O zamana kadar bilinmeyen filmleri Jean Vigo, Jean Renoir, Sacha Guitry ve Marcel Carné dönemini zenginleştiren Fransız yönetmen Louis Valray’in (1896-1972) yeniden keşfinde olduğu gibi eski bir şey bazen yenidir.
Valray’ın iki özelliği, Lobster Films tarafından restore edilip altyazılan “La Belle de Nuit” (1934) ve “Escale” (1935) şu anda Modern Sanat Müzesi Sanal Sineması aracılığıyla üyelere yayınlanıyor.
Geçen yıl MoMA’nın yıllık dizisi “To Save and Project” e dahil edilen filmler, Fransız “şiirsel gerçekçiliğinin” karamsar atmosferini bir nefes pür hava sineması ve neşeli bir müzik salonu enerjisi ile aşılayan şaşırtıcı derecede taze dönem parçalarıdır. Valray’ın kendine özgü tarzı, merkez dışı kompozisyonlar ve eliptik hikaye anlatımının yanı sıra, memleketi Toulon gibi Akdeniz limanlarının çirkin tarafına yönelik neredeyse belgesel bir takıntıyla dikkat çekiyor. Her iki film de kıyı dalışlarına, gürültülü denizcilere ve arka sokağa dikkat çekiyor hôtels de passe.

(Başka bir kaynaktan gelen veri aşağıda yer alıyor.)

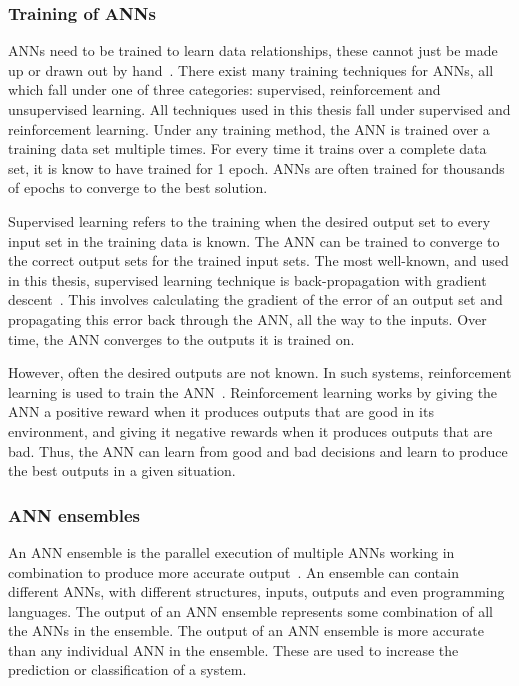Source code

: \subsubsection{Training of \acfp{ANN}}
\acp{ANN} need to be trained to learn data relationships, these cannot just be made up or drawn out by hand~\cite{ann-train}.
There exist many training techniques for \acp{ANN}, all which fall under one of three categories: supervised, reinforcement and unsupervised learning.
All techniques used in this thesis fall under supervised and reinforcement learning.
Under any training method, the \ac{ANN} is trained over a training data set multiple times. 
For every time it trains over a complete data set, it is know to have trained for 1 epoch.
\acp{ANN} are often trained for thousands of epochs to converge to the best solution.

Supervised learning refers to the training when the desired output set to every input set in the training data is known.
The \ac{ANN} can be trained to converge to the correct output sets for the trained input sets.
The most well-known, and used in this thesis, supervised learning technique is back-propagation with gradient descent~\cite{grad-desc}.
This involves calculating the gradient of the error of an output set and propagating this error back through the \ac{ANN}, all the way to the inputs.
Over time, the \ac{ANN} converges to the outputs it is trained on.

However, often the desired outputs are not known.
In such systems, reinforcement learning is used to train the \ac{ANN}~\cite{reinforcement-learning}.
Reinforcement learning works by giving the \ac{ANN} a positive reward when it produces outputs that are good in its environment, and giving it negative rewards when it produces outputs that are bad. 
Thus, the \ac{ANN} can learn from good and bad decisions and learn to produce the best outputs in a given situation.

\subsubsection{\acf{ANN} ensembles}
An \ac{ANN} ensemble is the parallel execution of multiple \acp{ANN} working in combination to produce more accurate output~\cite{Maqsood2004}.
An ensemble can contain different \acp{ANN}, with different structures, inputs, outputs and even programming languages.
The output of an \ac{ANN} ensemble represents some combination of all the \acp{ANN} in the ensemble.
The output of an \ac{ANN} ensemble is more accurate than any individual \ac{ANN} in the ensemble.
These are used to increase the prediction or classification of a system.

“La Belle de Nuit” (“Gecenin Güzelliği”), bulvar oyun yazarı Pierre Wolff’un geç bir çalışmasını uyarlar ve Comédie Française’nin yıldızı Véra Korène’yi sulu bir çift rolde canlandırır. Akıllıca teatral bir film olan film, boynuzlu bir oyun yazarının rakibinin iflasını yönettiği erotik bir intikamın sahne arkası hikayesidir. Hayat, görüldüğü kadar duyulan bir performanstır. Geçen yıl The New York Times’da Ben Kenigsberg, Valray’ın ses kullanımını Orson Welles’inkiyle karşılaştırarak “La Belle de Nuit” ile karşılaşmak, zamanının şaşırtıcı bir şekilde ilerisinde bir film görmek demektir.

“Escale. “ Kredi. . . Istakoz Filmler
Ton ve gösterişli geçişlerdeki keskin kaymalarıyla daha az ama daha eksantrik olan “Escale” (“mola” olarak çevrilir), dik bir geminin subayı ile bir deniz kenarı sertiyle ilişkili bir moll (Colette Darfeuil) arasındaki mutsuz aşk ilişkisini ayrıntılarıyla anlatıyor ( Samson Fainsilber). Film, diğer şeylerin yanı sıra, canlandırıcı ruhu kahramanın hizmetkarı olan ve Senegalli dansçı Féral Benga’nın kabzasına kadar oynadığı bir orman adasında romantik bir cennet içerir.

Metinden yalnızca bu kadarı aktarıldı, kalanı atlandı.